I once asked a man who had been in the Army when Pearl Harbor happened what it felt like to be attacked and lose most of our fleet in the mud. I imagined it was harrowing. I imagined that America was scared to its core. I was wrong.
This man would fight in the war in Italy — through two hard winters — carrying an M1 until he was “asked” to run a battery of 105mm guns in support of his infantry regiment and was ultimately to receive a battlefield commission ending the war capturing a German railway construction battalion which he oversaw as POWs.
“So, how did that feel?” I asked him, meaning how did that feel the day of and after Pearl Harbor.

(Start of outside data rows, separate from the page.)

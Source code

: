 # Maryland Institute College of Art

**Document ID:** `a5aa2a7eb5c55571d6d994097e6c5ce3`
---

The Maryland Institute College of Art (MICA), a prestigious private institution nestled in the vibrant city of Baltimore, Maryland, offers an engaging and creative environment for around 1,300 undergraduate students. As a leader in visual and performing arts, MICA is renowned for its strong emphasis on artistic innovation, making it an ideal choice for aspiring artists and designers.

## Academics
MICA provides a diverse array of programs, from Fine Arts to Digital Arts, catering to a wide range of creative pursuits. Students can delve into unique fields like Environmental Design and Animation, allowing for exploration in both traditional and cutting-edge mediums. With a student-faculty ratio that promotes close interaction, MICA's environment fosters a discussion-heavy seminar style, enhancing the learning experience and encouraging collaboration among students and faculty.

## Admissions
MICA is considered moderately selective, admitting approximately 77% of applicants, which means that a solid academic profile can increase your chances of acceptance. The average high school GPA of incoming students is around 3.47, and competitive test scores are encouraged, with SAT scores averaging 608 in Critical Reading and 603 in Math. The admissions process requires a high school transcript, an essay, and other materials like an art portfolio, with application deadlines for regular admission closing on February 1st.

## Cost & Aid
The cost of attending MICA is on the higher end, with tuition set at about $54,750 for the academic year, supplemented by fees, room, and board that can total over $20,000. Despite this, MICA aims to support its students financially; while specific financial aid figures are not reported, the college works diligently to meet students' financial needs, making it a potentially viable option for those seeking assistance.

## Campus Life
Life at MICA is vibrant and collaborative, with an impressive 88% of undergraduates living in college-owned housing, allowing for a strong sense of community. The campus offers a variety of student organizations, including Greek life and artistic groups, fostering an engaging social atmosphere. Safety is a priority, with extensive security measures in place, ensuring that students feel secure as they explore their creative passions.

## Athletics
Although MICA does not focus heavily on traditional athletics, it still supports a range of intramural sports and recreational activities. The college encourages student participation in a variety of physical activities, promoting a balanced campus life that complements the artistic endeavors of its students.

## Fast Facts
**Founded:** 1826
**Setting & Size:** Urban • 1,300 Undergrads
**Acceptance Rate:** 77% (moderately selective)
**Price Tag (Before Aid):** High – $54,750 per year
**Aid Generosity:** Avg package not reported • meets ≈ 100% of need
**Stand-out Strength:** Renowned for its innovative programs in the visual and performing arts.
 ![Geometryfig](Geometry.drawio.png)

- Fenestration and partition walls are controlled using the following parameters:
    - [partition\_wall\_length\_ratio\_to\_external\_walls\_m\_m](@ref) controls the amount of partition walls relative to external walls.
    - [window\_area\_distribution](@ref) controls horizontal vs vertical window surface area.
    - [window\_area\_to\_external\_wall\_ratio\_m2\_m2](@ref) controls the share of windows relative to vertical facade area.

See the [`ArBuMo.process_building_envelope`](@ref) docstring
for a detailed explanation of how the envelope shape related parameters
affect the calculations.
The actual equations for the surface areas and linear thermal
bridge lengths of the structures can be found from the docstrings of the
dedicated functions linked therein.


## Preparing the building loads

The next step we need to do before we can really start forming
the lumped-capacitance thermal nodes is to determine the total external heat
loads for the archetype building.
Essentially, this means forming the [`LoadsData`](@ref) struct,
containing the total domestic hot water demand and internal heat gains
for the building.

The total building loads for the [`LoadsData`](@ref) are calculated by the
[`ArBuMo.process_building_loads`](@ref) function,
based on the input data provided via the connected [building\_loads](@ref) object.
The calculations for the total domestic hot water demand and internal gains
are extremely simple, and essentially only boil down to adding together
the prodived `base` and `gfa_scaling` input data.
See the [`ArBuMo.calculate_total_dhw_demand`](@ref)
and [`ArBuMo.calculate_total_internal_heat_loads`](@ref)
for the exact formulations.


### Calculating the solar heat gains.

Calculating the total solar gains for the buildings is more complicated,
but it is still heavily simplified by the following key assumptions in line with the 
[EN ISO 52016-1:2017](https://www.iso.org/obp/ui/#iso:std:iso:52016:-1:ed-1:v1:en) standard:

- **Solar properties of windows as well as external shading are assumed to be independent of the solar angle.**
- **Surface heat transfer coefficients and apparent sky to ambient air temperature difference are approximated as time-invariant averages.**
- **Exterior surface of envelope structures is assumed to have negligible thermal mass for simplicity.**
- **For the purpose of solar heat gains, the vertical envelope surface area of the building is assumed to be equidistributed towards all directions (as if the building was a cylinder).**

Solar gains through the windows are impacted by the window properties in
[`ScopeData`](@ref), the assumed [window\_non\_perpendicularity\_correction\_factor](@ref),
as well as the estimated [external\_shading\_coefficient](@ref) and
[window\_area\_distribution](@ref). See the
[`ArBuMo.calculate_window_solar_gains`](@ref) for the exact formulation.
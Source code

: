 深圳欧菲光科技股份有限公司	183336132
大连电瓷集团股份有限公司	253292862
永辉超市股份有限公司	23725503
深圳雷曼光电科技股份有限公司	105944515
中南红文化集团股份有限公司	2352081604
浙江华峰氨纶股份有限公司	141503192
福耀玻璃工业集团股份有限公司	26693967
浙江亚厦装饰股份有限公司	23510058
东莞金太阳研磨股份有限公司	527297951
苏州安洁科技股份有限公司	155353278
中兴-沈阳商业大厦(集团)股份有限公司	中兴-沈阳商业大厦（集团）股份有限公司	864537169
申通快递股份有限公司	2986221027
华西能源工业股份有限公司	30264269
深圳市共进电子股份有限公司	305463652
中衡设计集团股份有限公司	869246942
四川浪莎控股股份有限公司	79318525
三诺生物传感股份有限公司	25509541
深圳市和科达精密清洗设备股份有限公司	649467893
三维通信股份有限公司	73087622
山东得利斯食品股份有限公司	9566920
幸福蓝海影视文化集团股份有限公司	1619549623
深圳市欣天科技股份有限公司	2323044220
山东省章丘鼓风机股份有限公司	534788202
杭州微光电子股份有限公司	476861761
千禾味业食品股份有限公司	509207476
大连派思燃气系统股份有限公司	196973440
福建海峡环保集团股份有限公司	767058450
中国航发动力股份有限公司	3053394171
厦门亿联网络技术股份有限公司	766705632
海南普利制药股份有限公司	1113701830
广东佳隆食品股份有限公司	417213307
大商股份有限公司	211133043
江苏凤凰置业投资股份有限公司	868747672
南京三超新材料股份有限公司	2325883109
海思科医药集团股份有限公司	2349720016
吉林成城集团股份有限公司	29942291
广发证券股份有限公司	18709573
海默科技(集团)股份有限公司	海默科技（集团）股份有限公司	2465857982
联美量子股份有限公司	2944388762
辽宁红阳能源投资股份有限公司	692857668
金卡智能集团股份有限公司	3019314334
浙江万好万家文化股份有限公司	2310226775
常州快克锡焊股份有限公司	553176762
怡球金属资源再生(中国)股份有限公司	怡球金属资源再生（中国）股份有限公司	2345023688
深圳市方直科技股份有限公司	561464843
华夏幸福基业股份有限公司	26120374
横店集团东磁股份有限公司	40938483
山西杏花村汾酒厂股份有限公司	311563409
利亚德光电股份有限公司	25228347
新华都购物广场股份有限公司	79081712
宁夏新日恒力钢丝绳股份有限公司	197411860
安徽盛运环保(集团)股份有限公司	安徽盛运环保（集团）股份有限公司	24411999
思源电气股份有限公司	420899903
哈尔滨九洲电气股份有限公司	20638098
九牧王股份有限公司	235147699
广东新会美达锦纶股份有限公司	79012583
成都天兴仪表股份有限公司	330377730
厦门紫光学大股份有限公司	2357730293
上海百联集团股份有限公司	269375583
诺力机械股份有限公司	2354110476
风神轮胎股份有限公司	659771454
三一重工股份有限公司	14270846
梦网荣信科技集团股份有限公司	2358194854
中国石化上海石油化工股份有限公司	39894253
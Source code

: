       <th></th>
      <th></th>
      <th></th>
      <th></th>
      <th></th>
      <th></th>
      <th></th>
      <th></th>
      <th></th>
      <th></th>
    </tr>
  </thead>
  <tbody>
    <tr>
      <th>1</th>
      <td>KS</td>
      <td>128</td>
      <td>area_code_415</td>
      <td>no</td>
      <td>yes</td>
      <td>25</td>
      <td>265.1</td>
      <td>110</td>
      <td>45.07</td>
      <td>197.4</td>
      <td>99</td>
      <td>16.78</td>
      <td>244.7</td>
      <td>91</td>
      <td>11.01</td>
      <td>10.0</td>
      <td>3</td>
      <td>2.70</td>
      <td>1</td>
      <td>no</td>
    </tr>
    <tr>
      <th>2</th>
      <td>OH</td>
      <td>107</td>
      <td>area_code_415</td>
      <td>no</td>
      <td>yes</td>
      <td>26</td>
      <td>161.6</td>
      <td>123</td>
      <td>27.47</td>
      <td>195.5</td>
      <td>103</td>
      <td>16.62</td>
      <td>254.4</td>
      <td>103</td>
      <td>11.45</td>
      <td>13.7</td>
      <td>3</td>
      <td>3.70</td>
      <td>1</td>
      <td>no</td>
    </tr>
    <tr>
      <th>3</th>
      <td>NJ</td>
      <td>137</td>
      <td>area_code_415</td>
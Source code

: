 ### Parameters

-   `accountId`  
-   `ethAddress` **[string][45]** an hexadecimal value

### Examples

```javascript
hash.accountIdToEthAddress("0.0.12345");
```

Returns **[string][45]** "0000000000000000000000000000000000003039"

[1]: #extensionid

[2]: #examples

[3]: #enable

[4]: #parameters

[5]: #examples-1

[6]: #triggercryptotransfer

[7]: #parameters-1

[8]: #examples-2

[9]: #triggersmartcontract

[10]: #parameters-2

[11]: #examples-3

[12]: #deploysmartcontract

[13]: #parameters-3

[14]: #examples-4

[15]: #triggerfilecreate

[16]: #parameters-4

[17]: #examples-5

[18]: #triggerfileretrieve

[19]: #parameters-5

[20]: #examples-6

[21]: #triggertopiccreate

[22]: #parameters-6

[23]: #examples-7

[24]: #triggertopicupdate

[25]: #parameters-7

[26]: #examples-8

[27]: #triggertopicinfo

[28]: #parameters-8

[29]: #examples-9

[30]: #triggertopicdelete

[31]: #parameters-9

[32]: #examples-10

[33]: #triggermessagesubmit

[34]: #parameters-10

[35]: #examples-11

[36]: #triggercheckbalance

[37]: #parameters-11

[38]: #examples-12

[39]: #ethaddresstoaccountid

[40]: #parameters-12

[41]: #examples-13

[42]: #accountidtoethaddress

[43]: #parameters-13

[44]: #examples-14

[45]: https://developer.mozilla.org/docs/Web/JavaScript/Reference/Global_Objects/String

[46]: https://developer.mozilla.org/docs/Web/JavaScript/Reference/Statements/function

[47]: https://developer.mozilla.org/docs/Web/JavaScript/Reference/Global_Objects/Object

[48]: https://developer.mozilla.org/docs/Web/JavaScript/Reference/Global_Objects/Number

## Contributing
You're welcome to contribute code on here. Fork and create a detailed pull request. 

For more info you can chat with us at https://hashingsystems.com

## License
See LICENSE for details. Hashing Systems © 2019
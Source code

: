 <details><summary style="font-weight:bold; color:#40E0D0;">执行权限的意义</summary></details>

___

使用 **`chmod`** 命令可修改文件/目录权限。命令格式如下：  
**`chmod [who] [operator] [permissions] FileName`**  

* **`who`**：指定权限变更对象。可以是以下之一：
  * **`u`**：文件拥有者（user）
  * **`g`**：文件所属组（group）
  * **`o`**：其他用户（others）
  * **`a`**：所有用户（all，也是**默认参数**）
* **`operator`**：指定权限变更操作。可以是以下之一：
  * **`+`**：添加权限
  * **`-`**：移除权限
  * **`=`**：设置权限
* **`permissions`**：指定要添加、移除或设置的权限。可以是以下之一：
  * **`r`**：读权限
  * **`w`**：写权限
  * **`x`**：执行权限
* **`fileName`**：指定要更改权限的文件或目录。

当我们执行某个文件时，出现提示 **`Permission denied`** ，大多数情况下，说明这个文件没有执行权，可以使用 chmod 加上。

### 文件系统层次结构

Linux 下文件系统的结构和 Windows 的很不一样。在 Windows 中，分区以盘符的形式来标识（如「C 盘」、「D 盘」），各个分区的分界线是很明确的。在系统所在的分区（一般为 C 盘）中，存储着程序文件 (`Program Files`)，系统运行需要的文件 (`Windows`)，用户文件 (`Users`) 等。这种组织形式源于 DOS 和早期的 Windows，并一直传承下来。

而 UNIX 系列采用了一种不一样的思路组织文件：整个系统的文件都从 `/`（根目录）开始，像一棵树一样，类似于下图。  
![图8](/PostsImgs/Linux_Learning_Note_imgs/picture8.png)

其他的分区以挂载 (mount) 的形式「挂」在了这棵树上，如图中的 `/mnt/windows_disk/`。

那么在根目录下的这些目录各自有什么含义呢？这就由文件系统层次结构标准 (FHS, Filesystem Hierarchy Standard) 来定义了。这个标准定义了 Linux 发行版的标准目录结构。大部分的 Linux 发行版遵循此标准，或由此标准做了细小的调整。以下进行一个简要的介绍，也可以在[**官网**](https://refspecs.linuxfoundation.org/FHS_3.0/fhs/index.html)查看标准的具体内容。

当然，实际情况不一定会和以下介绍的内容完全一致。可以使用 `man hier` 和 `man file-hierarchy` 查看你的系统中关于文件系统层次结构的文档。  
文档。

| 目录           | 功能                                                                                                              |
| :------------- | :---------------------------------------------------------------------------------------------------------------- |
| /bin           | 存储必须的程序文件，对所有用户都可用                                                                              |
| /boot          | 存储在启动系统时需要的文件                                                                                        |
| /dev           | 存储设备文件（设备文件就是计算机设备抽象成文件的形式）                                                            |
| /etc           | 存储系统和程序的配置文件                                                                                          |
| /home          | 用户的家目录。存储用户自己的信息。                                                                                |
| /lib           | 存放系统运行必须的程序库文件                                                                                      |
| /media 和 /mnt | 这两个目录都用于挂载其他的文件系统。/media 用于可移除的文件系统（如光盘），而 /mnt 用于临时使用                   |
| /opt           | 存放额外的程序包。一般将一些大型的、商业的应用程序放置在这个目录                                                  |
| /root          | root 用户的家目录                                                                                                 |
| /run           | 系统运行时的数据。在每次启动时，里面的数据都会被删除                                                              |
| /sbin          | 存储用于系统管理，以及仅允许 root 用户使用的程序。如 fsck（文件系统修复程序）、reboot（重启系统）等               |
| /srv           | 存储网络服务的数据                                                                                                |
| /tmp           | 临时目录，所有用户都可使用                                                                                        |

He looked at me with the wise look that men who have lived hard lives like him, who have put his ass on the line for our country, who have killed our enemies in close combat, who have shot it out in direct eyeball-to-eyeball fire with Kraut 88s across Italian valleys, and he said, “I knew we were going to put an ass whipping on those Japs like they never imagined.”
I was incredulous because I had read west coast newspapers of that time and they had the Japs landing in California any day now. The Japs took the Philippines and a bunch of other places. The Germans had already invaded Poland two years earlier. The Germans declared war against us and we had fewer than 200,000 men in the Army and they had 6,000,000 plus great tanks and those damn 88s.